YOUR TASK: The response must consist of the complete listing below, reproduced without alteration.

PROVIDED RECORDS:
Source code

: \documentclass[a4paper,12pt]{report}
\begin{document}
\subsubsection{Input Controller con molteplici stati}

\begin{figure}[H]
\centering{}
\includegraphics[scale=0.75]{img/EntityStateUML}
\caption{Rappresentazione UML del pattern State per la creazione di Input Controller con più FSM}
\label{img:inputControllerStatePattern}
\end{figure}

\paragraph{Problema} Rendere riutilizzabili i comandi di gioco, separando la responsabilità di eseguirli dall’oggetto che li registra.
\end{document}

WRITTEN RESPONSE:
Source code

: \documentclass[a4paper,12pt]{report}
\begin{document}
\subsubsection{Input Controller con molteplici stati}

\begin{figure}[H]
\centering{}
\includegraphics[scale=0.75]{img/EntityStateUML}
\caption{Rappresentazione UML del pattern State per la creazione di Input Controller con più FSM}
\label{img:inputControllerStatePattern}
\end{figure}

\paragraph{Problema} Rendere riutilizzabili i comandi di gioco, separando la responsabilità di eseguirli dall’oggetto che li registra.
\end{document}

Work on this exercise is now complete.